Feasibility-Guided Planning over Multi-Specialized Locomotion Policies
Ying-Sheng Luo, Lu-Ching Wang, Hanjaya Mandala, Yu-Lun Chou, Guilherme Christmann, Yu-Chung Chen, Yung-Shun Chan, Chun-Yi Lee, Wei-Chao Chen
TL;DR
This work tackles planning over heterogeneous, unstructured terrain by coordinating multiple specialized locomotion policies. It introduces Feasibility-Net, a policy-specific predictor trained jointly with each policy to output a directional, terrain-aware feasibility tensor from local heightmaps and task commands, augmented with a VAE for out-of-distribution detection. Elevation maps are transformed into multi-directional feasibility tensors which are fused across policies using a max operation and then planned via graph search, with explicit policy selection at each step. The framework demonstrates strong simulation results across varied terrains, robust adaptation as policies improve, and real-world validation with a quadruped, achieving high success rates and interpretable policy switching, while supporting seamless addition of new skills.
Abstract
Planning over unstructured terrain presents a significant challenge in the field of legged robotics. Although recent works in reinforcement learning have yielded various locomotion strategies, planning over multiple experts remains a complex issue. Existing approaches encounter several constraints: traditional planners are unable to integrate skill-specific policies, whereas hierarchical learning frameworks often lose interpretability and require retraining whenever new policies are added.
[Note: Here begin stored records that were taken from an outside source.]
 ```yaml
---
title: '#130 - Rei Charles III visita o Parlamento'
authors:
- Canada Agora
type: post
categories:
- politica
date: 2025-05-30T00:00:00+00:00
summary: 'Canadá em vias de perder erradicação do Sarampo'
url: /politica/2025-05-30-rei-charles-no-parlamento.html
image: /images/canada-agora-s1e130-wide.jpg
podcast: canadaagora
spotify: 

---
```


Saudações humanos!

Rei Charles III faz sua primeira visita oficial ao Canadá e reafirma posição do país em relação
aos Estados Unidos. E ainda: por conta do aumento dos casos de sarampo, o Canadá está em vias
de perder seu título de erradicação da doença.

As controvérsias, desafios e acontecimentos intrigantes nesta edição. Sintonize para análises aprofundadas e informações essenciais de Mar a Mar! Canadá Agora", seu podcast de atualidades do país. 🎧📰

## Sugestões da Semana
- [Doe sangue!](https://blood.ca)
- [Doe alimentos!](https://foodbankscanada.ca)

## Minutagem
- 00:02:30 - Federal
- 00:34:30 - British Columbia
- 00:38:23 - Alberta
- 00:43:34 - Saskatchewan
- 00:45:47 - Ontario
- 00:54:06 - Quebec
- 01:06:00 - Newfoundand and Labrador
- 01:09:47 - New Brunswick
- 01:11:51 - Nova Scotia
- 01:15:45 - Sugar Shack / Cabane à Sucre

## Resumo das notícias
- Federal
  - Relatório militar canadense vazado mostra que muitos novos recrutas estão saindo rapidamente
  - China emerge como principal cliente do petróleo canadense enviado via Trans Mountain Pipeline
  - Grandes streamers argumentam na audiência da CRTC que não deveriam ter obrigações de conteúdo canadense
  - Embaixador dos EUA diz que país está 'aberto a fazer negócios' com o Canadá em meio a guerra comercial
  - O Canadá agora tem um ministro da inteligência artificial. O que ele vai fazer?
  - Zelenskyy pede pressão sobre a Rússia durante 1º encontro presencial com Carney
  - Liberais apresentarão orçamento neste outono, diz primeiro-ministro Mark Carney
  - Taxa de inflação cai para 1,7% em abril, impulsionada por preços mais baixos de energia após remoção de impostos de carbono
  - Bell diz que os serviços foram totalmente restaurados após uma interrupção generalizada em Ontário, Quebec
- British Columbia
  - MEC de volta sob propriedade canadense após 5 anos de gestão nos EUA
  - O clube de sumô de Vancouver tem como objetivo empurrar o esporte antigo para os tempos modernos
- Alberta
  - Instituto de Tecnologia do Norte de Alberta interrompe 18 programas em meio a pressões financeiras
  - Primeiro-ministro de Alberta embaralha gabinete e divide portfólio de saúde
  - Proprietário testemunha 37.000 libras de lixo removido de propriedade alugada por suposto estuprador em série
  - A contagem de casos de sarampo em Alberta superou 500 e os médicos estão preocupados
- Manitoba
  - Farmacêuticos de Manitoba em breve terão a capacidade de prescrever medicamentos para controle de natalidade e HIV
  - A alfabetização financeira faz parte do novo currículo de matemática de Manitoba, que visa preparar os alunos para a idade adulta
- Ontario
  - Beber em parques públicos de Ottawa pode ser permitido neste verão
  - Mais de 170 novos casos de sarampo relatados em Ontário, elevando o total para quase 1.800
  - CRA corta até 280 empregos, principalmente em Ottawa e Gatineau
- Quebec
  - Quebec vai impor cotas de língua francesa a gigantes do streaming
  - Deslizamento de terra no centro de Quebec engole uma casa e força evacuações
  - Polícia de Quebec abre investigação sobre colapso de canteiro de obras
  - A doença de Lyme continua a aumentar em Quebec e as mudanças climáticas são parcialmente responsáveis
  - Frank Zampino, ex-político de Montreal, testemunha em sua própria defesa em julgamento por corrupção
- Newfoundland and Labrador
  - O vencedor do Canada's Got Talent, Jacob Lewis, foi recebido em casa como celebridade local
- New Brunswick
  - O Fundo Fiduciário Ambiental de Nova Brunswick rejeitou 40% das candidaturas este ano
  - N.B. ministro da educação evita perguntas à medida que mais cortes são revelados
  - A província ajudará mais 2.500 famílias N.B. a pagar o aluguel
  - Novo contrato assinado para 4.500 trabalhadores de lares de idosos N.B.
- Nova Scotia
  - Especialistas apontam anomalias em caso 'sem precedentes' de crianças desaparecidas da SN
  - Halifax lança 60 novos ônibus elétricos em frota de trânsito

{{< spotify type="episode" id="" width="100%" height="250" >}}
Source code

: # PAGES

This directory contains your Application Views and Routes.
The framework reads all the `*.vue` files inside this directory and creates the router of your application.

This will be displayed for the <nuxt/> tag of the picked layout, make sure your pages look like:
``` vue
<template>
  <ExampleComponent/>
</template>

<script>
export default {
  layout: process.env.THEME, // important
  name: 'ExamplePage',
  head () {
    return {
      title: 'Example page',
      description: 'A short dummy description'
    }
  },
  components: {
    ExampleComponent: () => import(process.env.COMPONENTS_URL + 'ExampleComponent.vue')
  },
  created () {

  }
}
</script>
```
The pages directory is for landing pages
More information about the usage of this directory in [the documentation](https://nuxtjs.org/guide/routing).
In this paper, we propose a feasibility-guided planning framework that successfully incorporates multiple terrain-specific policies. Each policy is paired with a Feasibility-Net, which learned to predict feasibility tensors based on the local elevation maps and task vectors. This integration allows classical planning algorithms to derive optimal paths. Through both simulated and real-world experiments, we demonstrate that our method efficiently generates reliable plans across diverse and challenging terrains, while consistently aligning with the capabilities of the underlying policies.